Dataset entries
···

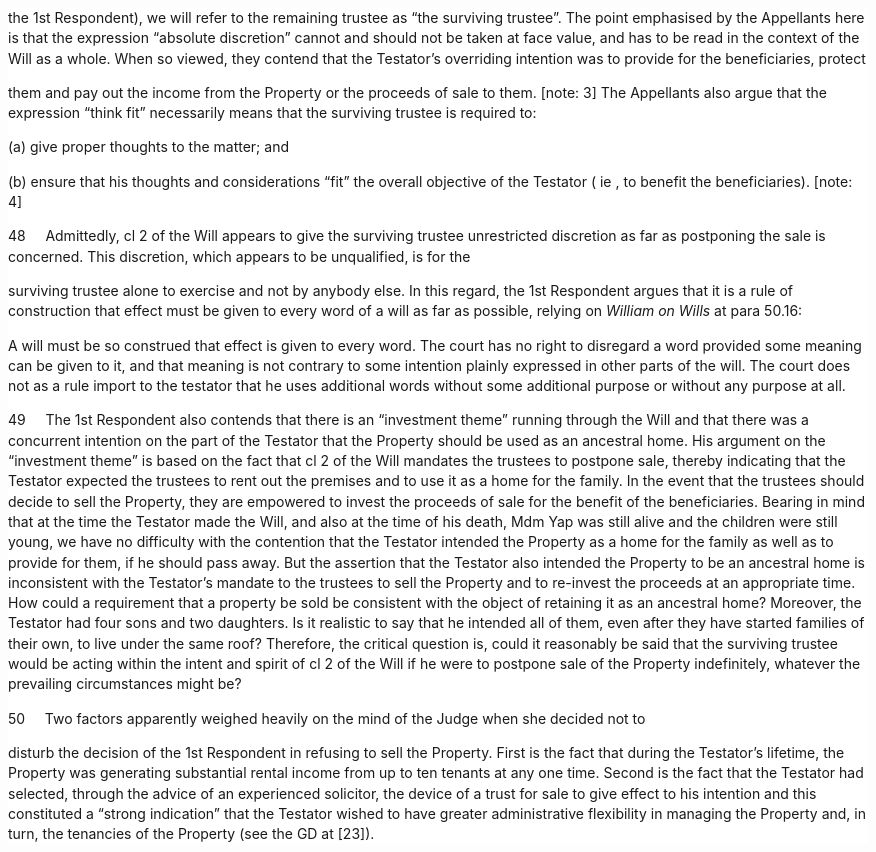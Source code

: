 the 1st Respondent), we will refer to the remaining trustee as “the surviving trustee”. The point emphasised by the Appellants here is that the expression “absolute discretion” cannot and should not be taken at face value, and has to be read in the context of the Will as a whole. When so viewed, they contend that the Testator’s overriding intention was to provide for the beneficiaries, protect 

them and pay out the income from the Property or the proceeds of sale to them. [note: 3] The Appellants also argue that the expression “think fit” necessarily means that the surviving trustee is required to: 

 (a) give proper thoughts to the matter; and 

 (b) ensure that his thoughts and considerations “fit” the overall objective of the Testator ( ie , to benefit the beneficiaries). [note: 4] 

48     Admittedly, cl 2 of the Will appears to give the surviving trustee unrestricted discretion as far as postponing the sale is concerned. This discretion, which appears to be unqualified, is for the 

surviving trustee alone to exercise and not by anybody else. In this regard, the 1st Respondent argues that it is a rule of construction that effect must be given to every word of a will as far as possible, relying on _William on Wills_ at para 50.16: 

 A will must be so construed that effect is given to every word. The court has no right to disregard a word provided some meaning can be given to it, and that meaning is not contrary to some intention plainly expressed in other parts of the will. The court does not as a rule import to the testator that he uses additional words without some additional purpose or without any purpose at all. 

49     The 1st Respondent also contends that there is an “investment theme” running through the Will and that there was a concurrent intention on the part of the Testator that the Property should be used as an ancestral home. His argument on the “investment theme” is based on the fact that cl 2 of the Will mandates the trustees to postpone sale, thereby indicating that the Testator expected the trustees to rent out the premises and to use it as a home for the family. In the event that the trustees should decide to sell the Property, they are empowered to invest the proceeds of sale for the benefit of the beneficiaries. Bearing in mind that at the time the Testator made the Will, and also at the time of his death, Mdm Yap was still alive and the children were still young, we have no difficulty with the contention that the Testator intended the Property as a home for the family as well as to provide for them, if he should pass away. But the assertion that the Testator also intended the Property to be an ancestral home is inconsistent with the Testator’s mandate to the trustees to sell the Property and to re-invest the proceeds at an appropriate time. How could a requirement that a property be sold be consistent with the object of retaining it as an ancestral home? Moreover, the Testator had four sons and two daughters. Is it realistic to say that he intended all of them, even after they have started families of their own, to live under the same roof? Therefore, the critical question is, could it reasonably be said that the surviving trustee would be acting within the intent and spirit of cl 2 of the Will if he were to postpone sale of the Property indefinitely, whatever the prevailing circumstances might be? 


50     Two factors apparently weighed heavily on the mind of the Judge when she decided not to 

disturb the decision of the 1st Respondent in refusing to sell the Property. First is the fact that during the Testator’s lifetime, the Property was generating substantial rental income from up to ten tenants at any one time. Second is the fact that the Testator had selected, through the advice of an experienced solicitor, the device of a trust for sale to give effect to his intention and this constituted a “strong indication” that the Testator wished to have greater administrative flexibility in managing the Property and, in turn, the tenancies of the Property (see the GD at [23]).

···

> _TASK TO COMPLETE_
Retrieve each line from the records above where the word "Appellants" occurs.

> _FINISHED EXERCISE_
: the 1st Respondent), we will refer to the remaining trustee as “the surviving trustee”. The point emphasised by the Appellants here is that the expression “absolute discretion” cannot and should not be taken at face value, and has to be read in the context of the Will as a whole. When so viewed, they contend that the Testator’s overriding intention was to provide for the beneficiaries, protect 
them and pay out the income from the Property or the proceeds of sale to them. [note: 3] The Appellants also argue that the expression “think fit” necessarily means that the surviving trustee is required to: 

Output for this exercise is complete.